§ **Task to carry out**: Set down exactly the first line of the entries and every line after it, through the line with "- **Web3 Authentication**: Secure".

Extracted records
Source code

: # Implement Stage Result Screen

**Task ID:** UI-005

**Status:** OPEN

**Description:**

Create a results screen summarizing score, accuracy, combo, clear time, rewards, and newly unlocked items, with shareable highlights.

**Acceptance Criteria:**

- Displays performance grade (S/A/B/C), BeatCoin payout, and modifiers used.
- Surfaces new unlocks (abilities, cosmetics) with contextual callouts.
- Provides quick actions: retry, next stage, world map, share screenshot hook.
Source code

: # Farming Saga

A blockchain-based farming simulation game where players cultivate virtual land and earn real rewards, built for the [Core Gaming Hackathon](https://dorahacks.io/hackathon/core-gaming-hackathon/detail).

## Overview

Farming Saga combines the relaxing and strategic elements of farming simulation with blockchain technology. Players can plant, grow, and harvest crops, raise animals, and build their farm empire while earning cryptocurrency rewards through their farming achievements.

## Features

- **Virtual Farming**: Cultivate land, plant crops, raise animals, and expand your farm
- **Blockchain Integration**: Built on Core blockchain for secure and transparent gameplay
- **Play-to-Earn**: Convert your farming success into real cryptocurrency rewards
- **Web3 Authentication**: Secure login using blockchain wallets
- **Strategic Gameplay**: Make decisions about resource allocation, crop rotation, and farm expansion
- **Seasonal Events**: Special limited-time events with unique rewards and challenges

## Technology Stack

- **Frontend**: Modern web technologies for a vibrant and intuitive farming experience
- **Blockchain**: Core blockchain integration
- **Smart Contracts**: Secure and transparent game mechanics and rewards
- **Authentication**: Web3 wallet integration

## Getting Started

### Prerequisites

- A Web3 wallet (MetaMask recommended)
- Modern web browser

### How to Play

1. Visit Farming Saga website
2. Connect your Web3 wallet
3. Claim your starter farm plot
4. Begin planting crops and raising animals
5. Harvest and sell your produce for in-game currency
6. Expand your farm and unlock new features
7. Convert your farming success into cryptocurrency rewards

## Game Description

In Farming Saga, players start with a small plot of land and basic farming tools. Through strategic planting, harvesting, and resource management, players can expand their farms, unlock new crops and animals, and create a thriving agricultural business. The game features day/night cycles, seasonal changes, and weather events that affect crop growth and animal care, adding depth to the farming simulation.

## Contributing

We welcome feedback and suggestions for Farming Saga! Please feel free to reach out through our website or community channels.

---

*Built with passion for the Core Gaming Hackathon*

§ **Solution to the problem**:
Source code

: # Implement Stage Result Screen

**Task ID:** UI-005

**Status:** OPEN

**Description:**

Create a results screen summarizing score, accuracy, combo, clear time, rewards, and newly unlocked items, with shareable highlights.

**Acceptance Criteria:**

- Displays performance grade (S/A/B/C), BeatCoin payout, and modifiers used.
- Surfaces new unlocks (abilities, cosmetics) with contextual callouts.
- Provides quick actions: retry, next stage, world map, share screenshot hook.
Source code

: # Farming Saga

A blockchain-based farming simulation game where players cultivate virtual land and earn real rewards, built for the [Core Gaming Hackathon](https://dorahacks.io/hackathon/core-gaming-hackathon/detail).

## Overview

Farming Saga combines the relaxing and strategic elements of farming simulation with blockchain technology. Players can plant, grow, and harvest crops, raise animals, and build their farm empire while earning cryptocurrency rewards through their farming achievements.

## Features

- **Virtual Farming**: Cultivate land, plant crops, raise animals, and expand your farm
- **Blockchain Integration**: Built on Core blockchain for secure and transparent gameplay
- **Play-to-Earn**: Convert your farming success into real cryptocurrency rewards
- **Web3 Authentication**: Secure login using blockchain wallets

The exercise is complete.